Input ▸
^^^^^^^^^^^^^^^^
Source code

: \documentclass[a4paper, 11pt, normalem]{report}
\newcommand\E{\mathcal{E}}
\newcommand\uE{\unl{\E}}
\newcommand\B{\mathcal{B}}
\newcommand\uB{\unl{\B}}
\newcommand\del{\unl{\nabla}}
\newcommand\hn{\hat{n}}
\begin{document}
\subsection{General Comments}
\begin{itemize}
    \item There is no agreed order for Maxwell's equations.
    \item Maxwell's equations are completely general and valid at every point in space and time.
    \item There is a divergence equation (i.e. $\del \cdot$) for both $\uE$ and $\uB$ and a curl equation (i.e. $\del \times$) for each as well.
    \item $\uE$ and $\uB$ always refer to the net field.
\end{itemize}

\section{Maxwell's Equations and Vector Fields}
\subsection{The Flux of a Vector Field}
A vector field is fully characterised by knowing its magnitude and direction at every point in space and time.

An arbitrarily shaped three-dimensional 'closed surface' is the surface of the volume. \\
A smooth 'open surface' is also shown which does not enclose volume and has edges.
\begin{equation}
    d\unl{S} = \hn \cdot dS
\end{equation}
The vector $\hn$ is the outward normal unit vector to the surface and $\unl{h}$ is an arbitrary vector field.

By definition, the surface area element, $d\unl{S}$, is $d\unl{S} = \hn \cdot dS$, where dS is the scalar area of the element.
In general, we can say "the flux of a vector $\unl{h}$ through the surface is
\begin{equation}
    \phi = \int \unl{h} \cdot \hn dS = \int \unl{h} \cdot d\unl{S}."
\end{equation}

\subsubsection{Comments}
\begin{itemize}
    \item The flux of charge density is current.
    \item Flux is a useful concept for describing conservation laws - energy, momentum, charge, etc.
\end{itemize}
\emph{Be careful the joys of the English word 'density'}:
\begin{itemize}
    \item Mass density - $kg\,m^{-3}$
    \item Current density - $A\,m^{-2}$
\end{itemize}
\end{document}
^^^^^^^^^^^^^^^^
Problem to work on ▸ Please transcribe the whole listing exactly as it stands.

Solution to this exercise ▸
Source code

: \documentclass[a4paper, 11pt, normalem]{report}
\newcommand\E{\mathcal{E}}
\newcommand\uE{\unl{\E}}
\newcommand\B{\mathcal{B}}
\newcommand\uB{\unl{\B}}
\newcommand\del{\unl{\nabla}}
\newcommand\hn{\hat{n}}
\begin{document}
\subsection{General Comments}
\begin{itemize}
    \item There is no agreed order for Maxwell's equations.
    \item Maxwell's equations are completely general and valid at every point in space and time.
    \item There is a divergence equation (i.e. $\del \cdot$) for both $\uE$ and $\uB$ and a curl equation (i.e. $\del \times$) for each as well.
    \item $\uE$ and $\uB$ always refer to the net field.
\end{itemize}

\section{Maxwell's Equations and Vector Fields}
\subsection{The Flux of a Vector Field}
A vector field is fully characterised by knowing its magnitude and direction at every point in space and time.

An arbitrarily shaped three-dimensional 'closed surface' is the surface of the volume. \\
A smooth 'open surface' is also shown which does not enclose volume and has edges.
\begin{equation}
    d\unl{S} = \hn \cdot dS
\end{equation}
The vector $\hn$ is the outward normal unit vector to the surface and $\unl{h}$ is an arbitrary vector field.

By definition, the surface area element, $d\unl{S}$, is $d\unl{S} = \hn \cdot dS$, where dS is the scalar area of the element.
In general, we can say "the flux of a vector $\unl{h}$ through the surface is
\begin{equation}
    \phi = \int \unl{h} \cdot \hn dS = \int \unl{h} \cdot d\unl{S}."
\end{equation}

\subsubsection{Comments}
\begin{itemize}
    \item The flux of charge density is current.
    \item Flux is a useful concept for describing conservation laws - energy, momentum, charge, etc.
\end{itemize}
\emph{Be careful the joys of the English word 'density'}:
\begin{itemize}
    \item Mass density - $kg\,m^{-3}$
    \item Current density - $A\,m^{-2}$
\end{itemize}
\end{document}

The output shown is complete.